Changes in the fried foods
Desired Changes
At the beginning of the process the agglutination of starch and the denaturing of proteins occur. These
changes in the fried food improve the digestibility and taste of the food. The colourization (browning) of
the food and the accumulation of flavour components are to be attributed to the Maillard reaction. The
reduction of the moisture at the surface leads to the development of the crust.
Undesired Changes
Depending upon the surface/mass ratio of the fried food, the amount of fat uptake in the deep-fryer will
be affected, with potato chips or crisps ranging from 30-40%, with donuts 15-20% and with fried potatoes
(french fries, chips) 6-12%.
Since food products absorb the fat, the selection of the frying oil/fat is of nutritional-physiologically relevance.

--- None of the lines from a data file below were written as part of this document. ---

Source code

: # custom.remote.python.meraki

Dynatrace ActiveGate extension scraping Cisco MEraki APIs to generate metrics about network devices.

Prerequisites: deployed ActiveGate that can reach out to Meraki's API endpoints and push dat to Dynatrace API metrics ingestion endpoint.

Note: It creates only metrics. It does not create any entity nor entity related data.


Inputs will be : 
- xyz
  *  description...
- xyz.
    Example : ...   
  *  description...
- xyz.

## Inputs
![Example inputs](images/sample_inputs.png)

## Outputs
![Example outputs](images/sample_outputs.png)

In addition, the correct processing methods need to be taken into consideration in order to steer
the oil uptake of the fried foods.
The greater part of oil uptake (80%) takes place after removing the fried foods from the fryer. Studies
show that on the surface fat is absorbed through the cooling effect. During deep-frying the water vapours
are released from the inside of the fried foods by small channels. When the fried food is taken out of the
frying medium, air cools down into the channels and develops a vacuum, which absorbs the fat on the
surface and sucks it into the channels. Therefore in order to reduce the fat absorption of the fried foods,
it is important that the fried foods are allowed to drip off under warm conditions.
Acrylamide
The heating of foods (rich in starch and poor in water content) by baking, roasting, grilling, frying and
deep-frying may cause the formation of acrylamide in the presence of protein components like asparagine
and reducing sugars like glucose.
The formation of acrylamide can clearly be minimised through a short deep-frying process with temperatures
not exceeding 165 – 175°C and by the selection of food with a suitable volume/surface ratio. A
large volume and a small surface reduce the acrylamide content of the product further.The rule of thumb
is that food should not be heated longer than necessary, especially not potato products.